When using automatic content analysis like Wordscores or Wordfish, stop words may be used. This is a contentious issue, with recommendations ranging from definitely use stop words to those who argue that stop words are a bad thing. What to do?
To me this sounded more like an empirical question than something beliefs could settle. Using professionally translated texts (i.e. party manifestos available in two languages), I examined how stop words affect predicted scores (i.e. party positions). Lowe & Benoit (2013) highlight that words considered as a priori uninformative can help predict party positions altogether. This can be used as an argument against using stop words. In my analysis, I applied just a few stop words, consisting almost entirely of grammatical terms like articles and conjunctions (function words). It turns out that removing these words can almost entirely remove the impact of language on predicted scores. Put differently, removing words that really carry no meaning can improve the predictions.

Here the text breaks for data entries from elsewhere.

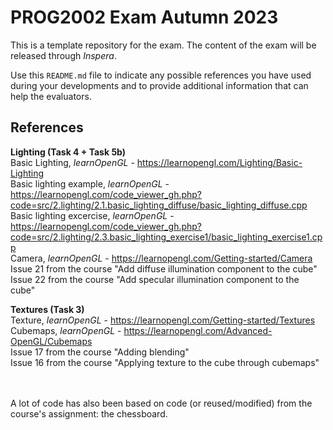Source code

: # PROG2002 Exam Autumn 2023

This is a template repository for the exam. The content of the exam will be released through *Inspera*.

Use this `README.md` file to indicate any possible references you have used during your developments and to provide additional information that can help the evaluators.

## References
**Lighting (Task 4 + Task 5b)**<br>
Basic Lighting, *learnOpenGL* - https://learnopengl.com/Lighting/Basic-Lighting<br>
Basic lighting example, *learnOpenGL* - https://learnopengl.com/code_viewer_gh.php?code=src/2.lighting/2.1.basic_lighting_diffuse/basic_lighting_diffuse.cpp<br>
Basic lighting excercise, *learnOpenGL* - https://learnopengl.com/code_viewer_gh.php?code=src/2.lighting/2.3.basic_lighting_exercise1/basic_lighting_exercise1.cpp<br> 
Camera, *learnOpenGL* - https://learnopengl.com/Getting-started/Camera<br>
Issue 21 from the course "Add diffuse illumination component to the cube" <br>
Issue 22 from the course "Add specular illumination component to the cube"<br>

**Textures (Task 3)**<br>
Texture, *learnOpenGL* - https://learnopengl.com/Getting-started/Textures<br>
Cubemaps, *learnOpenGL* - https://learnopengl.com/Advanced-OpenGL/Cubemaps<br>
Issue 17 from the course "Adding blending"<br>
Issue 16 from the course "Applying texture to the cube through cubemaps"<br>


<br><br>
A lot of code has also been based on code (or reused/modified) from the course's assignment: the chessboard.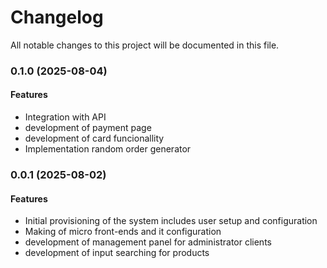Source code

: # Changelog

All notable changes to this project will be documented in this file.

### 0.1.0 (2025-08-04)

#### Features
- Integration with API
- development of payment page
- development of card funcionallity
- Implementation random order generator

### 0.0.1 (2025-08-02)

#### Features
- Initial provisioning of the system includes user setup and configuration
- Making of micro front-ends and it configuration
- development of management panel for administrator clients
- development of input searching for products

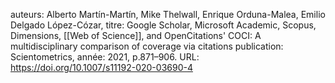 auteurs: Alberto Martín-Martín, Mike Thelwall, Enrique Orduna-Malea, Emilio Delgado López-Cózar, 
titre: Google Scholar, Microsoft Academic, Scopus, Dimensions, [[Web of Science]], and OpenCitations&#x27; COCI: A multidisciplinary comparison of coverage via citations
publication: Scientometrics, 
année: 2021, 
p.871–906. 
URL: https://doi.org/10.1007/s11192-020-03690-4

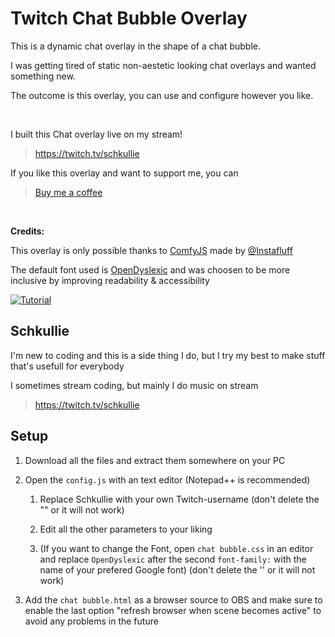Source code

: # Twitch Chat Bubble Overlay
This is a dynamic chat overlay in the shape of a chat bubble.

I was getting tired of static non-aestetic looking chat overlays and wanted something new.

The outcome is this overlay, you can use and configure however you like.

</br>

I built this Chat overlay live on my stream!

> https://twitch.tv/schkullie

If you like this overlay and want to support me, you can 
> [Buy me a coffee](https://streamlabs.com/schkullie/tip)

</br>

**Credits:**

This overlay is only possible thanks to [ComfyJS](https://github.com/instafluff/ComfyJS) made by [@Instafluff](https://github.com/instafluff)

The default font used is [OpenDyslexic](https://www.opendyslexic.org/) and was choosen to be more inclusive by improving readability & accessibility

[![Tutorial](https://img.youtube.com/vi/.../hqdefault.jpg)](https://www.youtube.com/)

## Schkullie ##
I'm new to coding and this is a side thing I do, but I try my best to make stuff that's usefull for everybody

I sometimes stream coding, but mainly I do music on stream
> https://twitch.tv/schkullie

## Setup ##
1. Download all the files and extract them somewhere on your PC

2. Open the ``config.js`` with an text editor (Notepad++ is recommended)

   1. Replace Schkullie with your own Twitch-username (don't delete the "" or it will not work)

   2. Edit all the other parameters to your liking

   3. (If you want to change the Font, open ``chat bubble.css`` in an editor and replace ``OpenDyslexic`` after the second ``font-family:`` with the name of your prefered Google font) (don't delete the '' or it will not work)

3. Add the ``chat bubble.html`` as a browser source to OBS and make sure to enable the last option "refresh browser when scene becomes active" to avoid any problems in the future
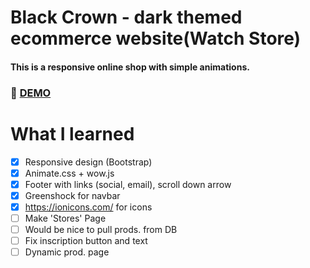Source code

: # Black Crown - dark themed ecommerce website(Watch Store)
#### This is a responsive online shop with simple animations.

### :rocket: [DEMO](https://blackcrownwatches.netlify.com/)

# What I learned

 * [x] Responsive design (Bootstrap)
 * [x] Animate.css + wow.js 
 * [x] Footer with links (social, email), scroll down arrow
 * [x] Greenshock for navbar 
 * [x] https://ionicons.com/ for icons
 * [ ] Make 'Stores' Page
 * [ ] Would be nice to pull prods. from DB
 * [ ] Fix inscription button and text
 * [ ] Dynamic prod. page
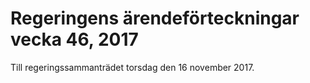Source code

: # Regeringens ärendeförteckningar vecka 46, 2017

Till regeringssammanträdet torsdag den 16 november 2017\.
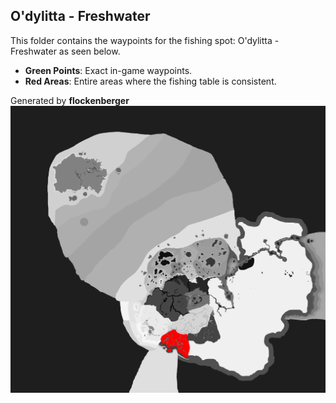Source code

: ## O'dylitta - Freshwater
This folder contains the waypoints for the fishing spot: O'dylitta - Freshwater as seen below.

- **Green Points**: Exact in-game waypoints.
- **Red Areas**: Entire areas where the fishing table is consistent.

Generated by **flockenberger**
![O'dylitta - Freshwater](./Preview.png?raw=true "O'dylitta - Freshwater")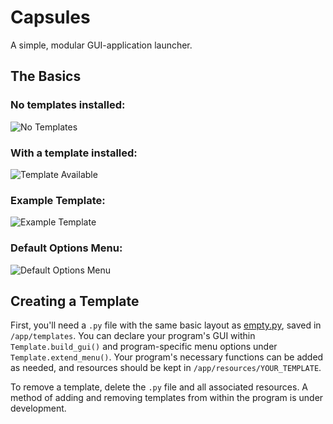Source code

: # Capsules

A simple, modular GUI-application launcher.

## The Basics
### No templates installed:
![No Templates](../media/ffiller-no_template.png)

### With a template installed:
![Template Available](../media/ffiller-template.png)

### Example Template:
![Example Template](../media/ffiller-example_gui.png)

### Default Options Menu:
![Default Options Menu](../media/ffiller-example_options.png)

## Creating a Template
First, you'll need a `.py` file with the same basic layout as [empty.py](./app/templates/empty.py), saved in `/app/templates`. You can declare your program's GUI within `Template.build_gui()` and program-specific menu options under `Template.extend_menu()`. Your program's necessary functions can be added as needed, and resources should be kept in `/app/resources/YOUR_TEMPLATE`.

To remove a template, delete the `.py` file and all associated resources. A method of adding and removing templates from within the program is under development.

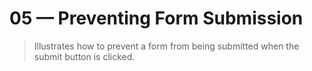 # 05 &mdash; Preventing Form Submission
> Illustrates how to prevent a form from being submitted when the submit button is clicked.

So should we use stop words? Yes, but we don’t need many stop words, and using stop words that clearly carry no substantive information seems to be a good idea.
Lowe, Will, and Kenneth Benoit. 2013. “Validating estimates of latent traits from textual data using human judgment as a benchmark.” Political Analysis 21 (3): 298–313. doi:10.1093/pan/mpt002.
Ruedin, D. 2013. “The Role of Language in the Automatic Coding of Political Texts.” Swiss Political Science Review 19 (4): 539–45. doi:doi:10.1111/spsr.12050.